白い想い出

雪が降ってきた ほんの少しだけれど
私の胸の中に 積もりそうな雪だった
幸せをなくした 暗い心の中に
冷たく淋しい 白い手が忍び寄る


 「で、結局、東京の大学にするの?」
 「うん」

  ・・・(風はない。雪が降りてくる。つぎからつぎと)・・・

 「どっちみち、親父も転勤になったからさ」
 「聞いた。・・・この間」

  ・・・(バスが折り返し場所でバックしている
          車掌の笛の音が微かに聞こえる)・・・

 「夏休みには、小樽のばあちゃんちへ来るし、・・・」

   ・・・

 「来られる?」

   ・・・

 「今年は、来れないかな。

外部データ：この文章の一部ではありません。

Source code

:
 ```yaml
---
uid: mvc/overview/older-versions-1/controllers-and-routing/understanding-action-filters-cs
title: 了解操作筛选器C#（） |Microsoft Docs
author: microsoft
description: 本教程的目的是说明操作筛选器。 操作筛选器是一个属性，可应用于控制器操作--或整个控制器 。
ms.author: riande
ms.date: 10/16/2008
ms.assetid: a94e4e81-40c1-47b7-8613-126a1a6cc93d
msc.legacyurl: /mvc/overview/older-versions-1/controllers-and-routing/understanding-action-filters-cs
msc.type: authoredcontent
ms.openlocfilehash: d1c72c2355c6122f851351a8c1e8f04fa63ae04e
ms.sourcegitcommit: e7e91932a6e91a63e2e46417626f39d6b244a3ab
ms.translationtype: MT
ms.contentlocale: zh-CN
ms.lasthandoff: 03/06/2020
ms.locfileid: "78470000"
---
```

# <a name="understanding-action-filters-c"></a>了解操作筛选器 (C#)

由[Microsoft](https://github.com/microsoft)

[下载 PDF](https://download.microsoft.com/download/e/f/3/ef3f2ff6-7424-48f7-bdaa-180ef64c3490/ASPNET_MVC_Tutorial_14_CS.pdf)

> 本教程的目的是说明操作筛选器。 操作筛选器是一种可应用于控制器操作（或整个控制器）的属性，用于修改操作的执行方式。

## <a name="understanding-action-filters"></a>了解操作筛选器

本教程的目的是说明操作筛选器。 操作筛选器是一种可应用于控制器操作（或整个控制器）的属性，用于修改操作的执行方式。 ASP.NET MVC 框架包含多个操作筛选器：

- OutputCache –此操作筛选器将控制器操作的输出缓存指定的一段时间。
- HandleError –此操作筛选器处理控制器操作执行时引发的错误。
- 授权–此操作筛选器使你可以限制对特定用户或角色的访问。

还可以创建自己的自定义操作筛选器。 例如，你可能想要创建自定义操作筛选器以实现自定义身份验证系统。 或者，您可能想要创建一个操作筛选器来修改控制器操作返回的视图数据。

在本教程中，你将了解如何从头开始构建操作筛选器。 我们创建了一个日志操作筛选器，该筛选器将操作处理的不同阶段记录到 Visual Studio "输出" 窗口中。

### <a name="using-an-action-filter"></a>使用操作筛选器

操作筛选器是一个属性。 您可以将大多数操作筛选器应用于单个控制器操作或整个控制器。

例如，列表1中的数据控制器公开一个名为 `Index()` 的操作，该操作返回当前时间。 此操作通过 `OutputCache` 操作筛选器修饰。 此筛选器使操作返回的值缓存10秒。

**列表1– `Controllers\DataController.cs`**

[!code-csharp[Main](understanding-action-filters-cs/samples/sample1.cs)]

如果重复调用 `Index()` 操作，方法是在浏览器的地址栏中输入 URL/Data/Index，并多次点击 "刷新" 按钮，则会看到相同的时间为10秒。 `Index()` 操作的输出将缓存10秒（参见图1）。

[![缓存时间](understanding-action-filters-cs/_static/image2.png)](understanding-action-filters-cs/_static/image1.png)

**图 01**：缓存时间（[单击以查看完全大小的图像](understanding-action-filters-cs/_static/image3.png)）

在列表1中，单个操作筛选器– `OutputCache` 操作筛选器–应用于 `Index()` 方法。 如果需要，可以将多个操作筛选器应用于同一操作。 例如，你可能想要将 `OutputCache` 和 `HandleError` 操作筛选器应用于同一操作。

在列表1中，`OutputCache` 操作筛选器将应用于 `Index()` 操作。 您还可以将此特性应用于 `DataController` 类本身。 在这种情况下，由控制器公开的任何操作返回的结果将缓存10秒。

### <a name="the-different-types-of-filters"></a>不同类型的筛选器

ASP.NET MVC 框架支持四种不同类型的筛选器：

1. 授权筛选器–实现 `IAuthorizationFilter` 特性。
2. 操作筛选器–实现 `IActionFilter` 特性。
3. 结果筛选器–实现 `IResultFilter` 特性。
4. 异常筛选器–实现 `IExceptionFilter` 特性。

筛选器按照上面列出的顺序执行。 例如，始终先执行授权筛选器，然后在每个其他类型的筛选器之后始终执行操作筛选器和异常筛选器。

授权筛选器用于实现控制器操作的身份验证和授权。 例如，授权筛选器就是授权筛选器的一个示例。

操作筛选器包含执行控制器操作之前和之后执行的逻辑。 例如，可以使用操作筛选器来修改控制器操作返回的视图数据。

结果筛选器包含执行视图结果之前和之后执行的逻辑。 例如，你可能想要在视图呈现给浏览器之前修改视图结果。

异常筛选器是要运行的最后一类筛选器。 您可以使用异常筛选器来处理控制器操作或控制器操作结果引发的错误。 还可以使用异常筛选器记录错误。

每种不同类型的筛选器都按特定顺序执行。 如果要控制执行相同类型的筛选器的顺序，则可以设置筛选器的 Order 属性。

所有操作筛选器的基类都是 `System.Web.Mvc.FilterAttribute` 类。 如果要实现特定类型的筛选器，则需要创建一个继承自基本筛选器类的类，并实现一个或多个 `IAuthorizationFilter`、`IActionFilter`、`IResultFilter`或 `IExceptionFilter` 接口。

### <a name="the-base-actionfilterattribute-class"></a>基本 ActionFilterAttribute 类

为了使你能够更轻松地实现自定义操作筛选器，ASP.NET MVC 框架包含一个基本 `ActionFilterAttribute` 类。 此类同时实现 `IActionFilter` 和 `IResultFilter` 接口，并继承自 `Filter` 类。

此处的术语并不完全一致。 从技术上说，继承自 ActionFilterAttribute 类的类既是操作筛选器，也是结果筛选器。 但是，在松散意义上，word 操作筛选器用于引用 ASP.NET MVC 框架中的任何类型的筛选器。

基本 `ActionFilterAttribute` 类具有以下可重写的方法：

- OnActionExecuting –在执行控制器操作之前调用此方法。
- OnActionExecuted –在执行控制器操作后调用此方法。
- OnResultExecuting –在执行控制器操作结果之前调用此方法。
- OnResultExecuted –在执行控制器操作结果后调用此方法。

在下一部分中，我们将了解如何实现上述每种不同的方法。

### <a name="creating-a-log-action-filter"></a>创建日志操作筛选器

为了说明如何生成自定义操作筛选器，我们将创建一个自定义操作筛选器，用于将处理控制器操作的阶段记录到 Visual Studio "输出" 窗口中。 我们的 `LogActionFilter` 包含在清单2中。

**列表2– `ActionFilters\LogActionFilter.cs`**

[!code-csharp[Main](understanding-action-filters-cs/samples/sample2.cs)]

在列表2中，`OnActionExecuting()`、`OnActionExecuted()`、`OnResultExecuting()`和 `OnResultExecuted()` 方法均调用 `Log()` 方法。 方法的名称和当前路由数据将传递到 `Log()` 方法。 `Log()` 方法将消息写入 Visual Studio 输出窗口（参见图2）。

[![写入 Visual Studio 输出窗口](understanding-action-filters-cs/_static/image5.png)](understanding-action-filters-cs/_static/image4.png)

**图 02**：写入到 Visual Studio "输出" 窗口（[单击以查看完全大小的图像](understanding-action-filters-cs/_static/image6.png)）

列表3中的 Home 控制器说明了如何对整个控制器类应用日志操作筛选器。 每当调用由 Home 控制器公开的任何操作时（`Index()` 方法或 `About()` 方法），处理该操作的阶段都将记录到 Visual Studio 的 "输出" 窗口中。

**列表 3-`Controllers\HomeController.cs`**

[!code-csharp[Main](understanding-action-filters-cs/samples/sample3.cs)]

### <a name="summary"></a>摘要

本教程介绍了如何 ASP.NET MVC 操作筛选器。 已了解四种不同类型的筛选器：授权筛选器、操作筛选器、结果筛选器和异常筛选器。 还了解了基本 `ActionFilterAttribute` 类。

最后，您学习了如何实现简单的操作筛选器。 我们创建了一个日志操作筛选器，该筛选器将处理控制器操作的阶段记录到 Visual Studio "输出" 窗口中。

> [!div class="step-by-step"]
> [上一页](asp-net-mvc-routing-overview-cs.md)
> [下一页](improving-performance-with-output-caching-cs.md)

・・・確率50%」
 「浪人?」
 「かも」

  ・・・(雪が音を消しているのかもしれない
          「シン」という音が聞こえるようだ)・・・

  ・・・(何か言わなくちゃいけない
            何か言わなくちゃ)・・・

 「握手して」
 「ェ?」
 「ア・ク・シュ」

   ・・・

 「手袋とってョ」
 「ウン」

  ・・・(ちょっと大きな雪がアノラックにあたった
          小さく「ッシャッ」って音が聞こえた)・・・

§

 作詞・作曲は、山崎唯。(アッ、これも山崎唯だ)。ダークダックスが歌っていた。